Diferentemente da legislação estadunidense, na legislação brasileira não existe o copyright – direito de reprodução. Entretanto, a nossa legislação (lei nº 9.610/98) trata de direitos autorais, com abrangência nacional.
Pode-se dizer que a maior diferença entre o copyright e os direitos autorais reside no foco que o legislador de cada País dá a questão. Nos EUA, a ênfase é dada ao lado econômico dos direitos do autor, em virtude da exploração patrimonial das obras; já no Brasil, o foco está na pessoa do autor, destacando os direitos morais advindos do uso indevido/não autorizado de uma obra.
No Brasil, para que uma obra mereça proteção é necessário que ela esteja fixada de alguma forma, em qualquer suporte, seja ele tangível ou intangível; e, ainda, seja original.

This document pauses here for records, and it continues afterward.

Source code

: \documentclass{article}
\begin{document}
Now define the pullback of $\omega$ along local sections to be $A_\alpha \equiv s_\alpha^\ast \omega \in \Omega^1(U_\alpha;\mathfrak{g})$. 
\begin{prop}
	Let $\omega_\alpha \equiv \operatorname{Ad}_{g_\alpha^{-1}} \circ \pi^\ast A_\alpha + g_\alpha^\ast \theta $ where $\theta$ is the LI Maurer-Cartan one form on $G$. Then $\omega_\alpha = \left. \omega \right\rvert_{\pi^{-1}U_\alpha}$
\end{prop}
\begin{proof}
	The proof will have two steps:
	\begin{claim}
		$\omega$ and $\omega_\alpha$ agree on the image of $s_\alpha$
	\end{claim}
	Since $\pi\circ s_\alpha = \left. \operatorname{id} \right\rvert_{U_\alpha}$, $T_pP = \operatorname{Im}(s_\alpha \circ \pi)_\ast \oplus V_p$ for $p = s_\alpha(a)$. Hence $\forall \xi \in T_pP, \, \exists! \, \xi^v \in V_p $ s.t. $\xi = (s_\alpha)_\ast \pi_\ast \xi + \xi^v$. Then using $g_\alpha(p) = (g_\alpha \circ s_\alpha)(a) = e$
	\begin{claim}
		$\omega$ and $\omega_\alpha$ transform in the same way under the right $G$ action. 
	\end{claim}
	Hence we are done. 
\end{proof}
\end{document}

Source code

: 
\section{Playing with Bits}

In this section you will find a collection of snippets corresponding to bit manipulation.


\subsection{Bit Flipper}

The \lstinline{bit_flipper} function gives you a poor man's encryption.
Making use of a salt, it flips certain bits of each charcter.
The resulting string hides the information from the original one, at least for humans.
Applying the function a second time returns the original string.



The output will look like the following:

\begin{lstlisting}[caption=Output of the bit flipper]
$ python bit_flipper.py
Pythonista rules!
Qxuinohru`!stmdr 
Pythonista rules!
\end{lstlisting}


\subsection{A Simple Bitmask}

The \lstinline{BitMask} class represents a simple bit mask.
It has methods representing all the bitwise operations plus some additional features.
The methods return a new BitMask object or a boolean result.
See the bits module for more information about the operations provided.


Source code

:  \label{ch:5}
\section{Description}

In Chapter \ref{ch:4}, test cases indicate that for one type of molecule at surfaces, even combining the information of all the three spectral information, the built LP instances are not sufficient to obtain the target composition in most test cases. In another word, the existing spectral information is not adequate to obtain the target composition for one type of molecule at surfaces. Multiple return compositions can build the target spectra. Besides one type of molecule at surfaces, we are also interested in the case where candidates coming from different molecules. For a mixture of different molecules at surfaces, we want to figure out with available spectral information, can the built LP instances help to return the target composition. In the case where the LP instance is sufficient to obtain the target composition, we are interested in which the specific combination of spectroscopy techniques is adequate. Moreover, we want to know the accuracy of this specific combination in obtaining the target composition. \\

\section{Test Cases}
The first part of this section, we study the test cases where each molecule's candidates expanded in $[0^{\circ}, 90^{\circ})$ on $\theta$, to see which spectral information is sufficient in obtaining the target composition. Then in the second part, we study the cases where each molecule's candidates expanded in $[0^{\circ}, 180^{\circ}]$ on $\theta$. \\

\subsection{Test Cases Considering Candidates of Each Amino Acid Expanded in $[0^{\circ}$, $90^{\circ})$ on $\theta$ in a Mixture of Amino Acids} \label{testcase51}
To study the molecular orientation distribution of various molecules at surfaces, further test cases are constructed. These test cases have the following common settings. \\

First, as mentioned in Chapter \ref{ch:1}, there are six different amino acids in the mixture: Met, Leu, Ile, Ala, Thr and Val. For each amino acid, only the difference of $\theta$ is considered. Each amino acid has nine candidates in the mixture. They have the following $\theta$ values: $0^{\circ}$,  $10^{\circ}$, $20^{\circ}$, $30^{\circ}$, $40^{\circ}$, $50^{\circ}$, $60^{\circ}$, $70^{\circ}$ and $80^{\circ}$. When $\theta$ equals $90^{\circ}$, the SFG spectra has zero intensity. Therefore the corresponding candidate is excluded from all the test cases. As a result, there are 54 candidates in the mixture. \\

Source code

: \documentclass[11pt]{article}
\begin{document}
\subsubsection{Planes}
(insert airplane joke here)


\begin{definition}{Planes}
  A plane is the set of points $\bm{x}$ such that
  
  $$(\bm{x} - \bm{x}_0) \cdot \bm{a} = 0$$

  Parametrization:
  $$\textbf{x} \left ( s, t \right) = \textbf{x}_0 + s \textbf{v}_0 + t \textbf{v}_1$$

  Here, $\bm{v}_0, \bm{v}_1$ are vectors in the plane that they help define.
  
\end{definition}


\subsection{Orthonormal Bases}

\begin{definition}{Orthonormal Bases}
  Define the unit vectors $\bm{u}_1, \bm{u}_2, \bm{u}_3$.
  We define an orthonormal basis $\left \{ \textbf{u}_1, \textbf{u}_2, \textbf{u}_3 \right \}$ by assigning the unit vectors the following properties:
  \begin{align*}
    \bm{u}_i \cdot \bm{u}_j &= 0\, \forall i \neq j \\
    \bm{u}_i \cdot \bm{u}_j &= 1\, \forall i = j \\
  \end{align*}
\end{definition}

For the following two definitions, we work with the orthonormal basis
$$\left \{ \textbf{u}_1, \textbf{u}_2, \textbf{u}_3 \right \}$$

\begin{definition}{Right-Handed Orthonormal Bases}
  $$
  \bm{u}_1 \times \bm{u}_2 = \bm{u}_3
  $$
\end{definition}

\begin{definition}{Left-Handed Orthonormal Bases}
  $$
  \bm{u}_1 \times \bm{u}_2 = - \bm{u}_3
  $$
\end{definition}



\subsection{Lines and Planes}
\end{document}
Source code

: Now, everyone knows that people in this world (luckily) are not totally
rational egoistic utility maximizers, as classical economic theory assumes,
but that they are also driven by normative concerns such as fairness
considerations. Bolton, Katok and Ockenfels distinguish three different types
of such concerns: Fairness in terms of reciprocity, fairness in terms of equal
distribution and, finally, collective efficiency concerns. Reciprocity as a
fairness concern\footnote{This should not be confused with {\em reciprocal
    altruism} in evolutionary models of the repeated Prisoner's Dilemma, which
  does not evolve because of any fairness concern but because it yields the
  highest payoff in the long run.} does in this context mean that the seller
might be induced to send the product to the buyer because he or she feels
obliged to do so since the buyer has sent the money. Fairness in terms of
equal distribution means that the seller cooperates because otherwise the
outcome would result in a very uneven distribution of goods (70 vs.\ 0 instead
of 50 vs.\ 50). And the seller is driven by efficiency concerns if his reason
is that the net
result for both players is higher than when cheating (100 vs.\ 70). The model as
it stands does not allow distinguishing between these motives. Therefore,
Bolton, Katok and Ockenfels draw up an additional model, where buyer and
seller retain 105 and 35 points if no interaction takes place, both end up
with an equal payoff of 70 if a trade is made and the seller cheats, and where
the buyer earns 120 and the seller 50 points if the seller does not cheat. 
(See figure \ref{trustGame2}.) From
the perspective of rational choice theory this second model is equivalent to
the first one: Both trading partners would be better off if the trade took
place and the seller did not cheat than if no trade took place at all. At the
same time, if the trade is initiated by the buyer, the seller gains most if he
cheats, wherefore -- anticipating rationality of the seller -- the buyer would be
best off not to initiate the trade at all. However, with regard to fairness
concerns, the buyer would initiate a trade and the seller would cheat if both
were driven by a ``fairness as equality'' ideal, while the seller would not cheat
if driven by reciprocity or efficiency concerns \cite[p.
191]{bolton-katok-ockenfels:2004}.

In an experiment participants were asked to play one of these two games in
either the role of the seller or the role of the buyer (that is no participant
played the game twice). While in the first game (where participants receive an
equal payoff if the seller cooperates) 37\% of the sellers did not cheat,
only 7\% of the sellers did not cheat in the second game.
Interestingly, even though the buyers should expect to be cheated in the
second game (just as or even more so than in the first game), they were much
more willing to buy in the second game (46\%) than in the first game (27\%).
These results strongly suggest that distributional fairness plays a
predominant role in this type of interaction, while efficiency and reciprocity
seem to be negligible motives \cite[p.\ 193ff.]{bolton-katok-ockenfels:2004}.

Em outras palavras, é preciso que o autor (pessoa física ou jurídica) crie uma obra literária, artística ou científica totalmente diferenciada e perceptível por meio de algum suporte para que mereça a proteção oferecida pelo art. 7º da lei 9.610/98. Veja:
Art. 7º São obras intelectuais protegidas as criações do espírito, expressas por qualquer meio ou fixadas em qualquer suporte, tangível ou intangível, conhecido ou que se invente no futuro (...).
Dessa forma, quando falamos de coreografias originais e que possuem a sua execução fixada de alguma forma (por escrito, por meio de gravação em vídeo etc.) existe a possibilidade de exigir a proteção dada pela lei brasileira de direitos autorais, uma vez que o inciso IV, do art. 7º, dispõe que são protegidas:
(...)
IV - as obras coreográficas e pantomímicas, cuja execução cênica se fixe por escrito ou por outra qualquer forma;
(...)
Ainda, é importante destacar que em virtude da abrangência interpretativa da leitura do inciso apresentado, indica-se que os criadores de coreografias busquem, se assim desejarem, fixar as mesmas de forma física, criando uma espécie de “partitura coreográfica” que, em um momento futuro e em eventual discussão judicial e/ou extrajudicial, poderá facilitar a comprovação da autoria da obra.
Como proteger a coreografia?
Apesar de os direitos autorais existirem independentemente do registro, é fortemente indicado que o criador da coreografia busque expressá-la por meio físico, como explicado acima e que, ainda, efetue o Registro de Obra perante Escritórios de Direitos Autorais (EDA) como o da Biblioteca Nacional, de preferência com o auxílio de um profissional especializado.
Ademais, no intuito de se compreender a possibilidade do recebimento de contrapartida financeira em virtude da celebração de contratos de cessão ou licença de direitos autorais, por exemplo, faz-se necessária a análise do cenário em que será realizado a cessão ou a licença dos direitos, identificando qual é a obra protegida; qual será o objetivo do contrato; e qual será a forma de transação desses direitos, de acordo com a legislação, a vontade das partes e com o apoio de profissionais qualificados.